Both organisations are partners in the Joint Business Council (JBC), established in 1993 as part of the Northern Ireland peace process. Our shared vision is a fully connected all-island market which supports greater prosperity and employment growth through increased flows of people, goods, services, energy and investment.
The all-island economy has developed into an efficiently functioning ‘natural economic zone’,of scale which delivers significant economic benefits:
- An all-island consumer market of 6.6 million people, which will grow by 33% to 8.8 million by 2048
- Employment totalling 2.869 million, up 32% since the Belfast / Good Friday Agreement in 1998, the single all-island labour pool is greater than that of Denmark, Norway or Scotland
- €3.2 billion (stg£2.84 billion) trade in goods only between Ireland and Northern Ireland
- Gross consumer spending of €72.2 billion (stg£60.5 billion)
- 110 million people border crossings annually
- 3,600 light goods vehicles crossing the border every day
Businesses on both sides of the border call for a quick resolution to the withdrawal process, including agreement on the Northern Ireland backstop. A "no deal" outcome is unthinkable and must be avoided. Both Ibec and the CBI believe that a comprehensive customs union between the UK and the EU will help address some of the complex issues presented by the UK's withdrawal, including how to manage cross-border and east-west trade. In addition to a customs union, both groups contend that other barriers to trade, such as future regulatory divergence, should be minimised.
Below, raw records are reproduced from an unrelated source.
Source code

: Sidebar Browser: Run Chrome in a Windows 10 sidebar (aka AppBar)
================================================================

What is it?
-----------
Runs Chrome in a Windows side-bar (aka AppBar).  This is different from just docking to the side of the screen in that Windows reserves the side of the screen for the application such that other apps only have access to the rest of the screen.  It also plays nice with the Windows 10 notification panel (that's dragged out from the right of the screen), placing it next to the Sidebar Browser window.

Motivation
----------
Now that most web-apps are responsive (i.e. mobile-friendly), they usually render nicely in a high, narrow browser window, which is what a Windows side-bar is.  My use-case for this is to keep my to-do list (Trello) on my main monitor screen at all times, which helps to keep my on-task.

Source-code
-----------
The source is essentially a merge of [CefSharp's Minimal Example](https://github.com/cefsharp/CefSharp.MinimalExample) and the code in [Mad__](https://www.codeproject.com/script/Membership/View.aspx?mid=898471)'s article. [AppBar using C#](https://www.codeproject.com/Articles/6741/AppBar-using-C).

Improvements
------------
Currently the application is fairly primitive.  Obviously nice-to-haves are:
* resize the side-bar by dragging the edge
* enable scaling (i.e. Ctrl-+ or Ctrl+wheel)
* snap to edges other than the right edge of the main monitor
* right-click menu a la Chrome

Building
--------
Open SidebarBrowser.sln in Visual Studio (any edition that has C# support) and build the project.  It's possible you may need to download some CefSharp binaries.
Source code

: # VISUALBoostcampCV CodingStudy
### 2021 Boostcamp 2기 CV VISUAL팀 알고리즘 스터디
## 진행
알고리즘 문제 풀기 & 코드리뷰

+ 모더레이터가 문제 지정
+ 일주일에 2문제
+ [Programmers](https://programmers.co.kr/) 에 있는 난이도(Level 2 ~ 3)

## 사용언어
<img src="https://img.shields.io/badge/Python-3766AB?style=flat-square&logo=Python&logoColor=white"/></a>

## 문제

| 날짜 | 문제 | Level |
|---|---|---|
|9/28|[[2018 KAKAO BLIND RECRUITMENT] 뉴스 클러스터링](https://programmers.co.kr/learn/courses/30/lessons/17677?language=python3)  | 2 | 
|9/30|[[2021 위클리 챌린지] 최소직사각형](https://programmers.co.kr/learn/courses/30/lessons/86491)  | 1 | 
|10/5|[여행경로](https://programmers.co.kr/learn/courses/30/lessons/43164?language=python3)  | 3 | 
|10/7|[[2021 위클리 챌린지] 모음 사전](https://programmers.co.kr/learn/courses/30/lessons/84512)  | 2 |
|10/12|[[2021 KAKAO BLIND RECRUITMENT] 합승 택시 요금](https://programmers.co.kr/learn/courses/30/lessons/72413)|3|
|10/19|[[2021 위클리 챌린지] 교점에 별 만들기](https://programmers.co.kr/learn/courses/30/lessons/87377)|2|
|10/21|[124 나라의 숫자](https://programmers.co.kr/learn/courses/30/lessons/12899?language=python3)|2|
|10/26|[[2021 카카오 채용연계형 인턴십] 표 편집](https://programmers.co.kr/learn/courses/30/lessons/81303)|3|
The report finds that both Ireland and Northern Ireland have benefited economically because of the improvements brought about by peace, stability and an invisible border for goods, services, labour and finance. Any restrictions to the free movement of people, goods or services which may be introduced post-Brexit will harm future growth prospects and deter investment, with agri-food, energy and services the most exposed sectors.